Notice of Pre-AIA or AIA Status
The present application, filed on or after March 16, 2013, is being examined under the first inventor to file provisions of the AIA .
DETAILED ACTION
Continued Examination Under 37 CFR 1.114
A request for continued examination under 37 CFR 1.114, including the fee set forth in 37 CFR 1.17(e), was filed in this application after final rejection.
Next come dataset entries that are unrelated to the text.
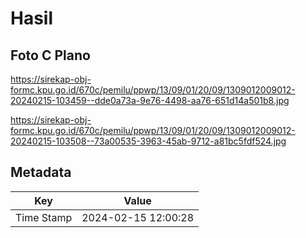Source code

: # Hasil

## Foto C Plano

https://sirekap-obj-formc.kpu.go.id/670c/pemilu/ppwp/13/09/01/20/09/1309012009012-20240215-103459--dde0a73a-9e76-4498-aa76-651d14a501b8.jpg

https://sirekap-obj-formc.kpu.go.id/670c/pemilu/ppwp/13/09/01/20/09/1309012009012-20240215-103508--73a00535-3963-45ab-9712-a81bc5fdf524.jpg


## Metadata

| Key        | Value               |
| ---------- | ------------------- |
| Time Stamp | 2024-02-15 12:00:28 |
Since this application is eligible for continued examination under 37 CFR 1.114, and the fee set forth in 37 CFR 1.17(e) has been timely paid, the finality of the previous Office action has been withdrawn pursuant to 37 CFR 1.114. Applicant's submission filed on 11/12/2025 has been entered.
Application status
In response to the previous Office action, a Final rejection (mailed on 05/19/2025), Applicants filed a response and amendment received on 11/12/2025. Said amendment canceled Claims 9-10 and 28-61, amended Claims 1 and 20-21, and added Claims 64-68. Thus, Claims 1-8, 11-27 and 62-68 are at issue and present for examination.
Claim Rejections - 35 U.S.C. § 103
The following is a quotation of 35 U.S.C. 103 which forms the basis for all obviousness rejections set forth in this Office action:
A patent for a claimed invention may not be obtained, notwithstanding that the claimed invention is not identically disclosed as set forth in section 102, if the differences between the claimed invention and the prior art are such that the claimed invention as a whole would have been obvious before the effective filing date of the claimed invention to a person having ordinary skill in the art to which the claimed invention pertains. Patentability shall not be negated by the manner in which the invention was made.
The previous rejection of Claim 1-8, 11-27 and 62-63 under 35 U.S.C. 103 as being unpatentable over Shum et al. (WO2018/144240, publication date 08/09/2018, see IDS) in view of Krjutskov et al. (Globin mRNA reduction for whole-blood transcriptome sequencing, Sci Rep, 2016 Aug 12:6:31584), QIAGEN OneStep RT-PCR handbook (retrieved from the internet: << https://www.qiagen.com/be/resources/download.aspx?id=57743726-84e1-423a-9d8f-a3fa89bbe7eb&lang=en>>, retrieved on 09/11/2024, which was published on October 2012), Becker et al. (US Patent No. 7713697) and Chim et al. (US Patent No. 10683557) is withdrawn in favor of a new grounds for rejection as shown below.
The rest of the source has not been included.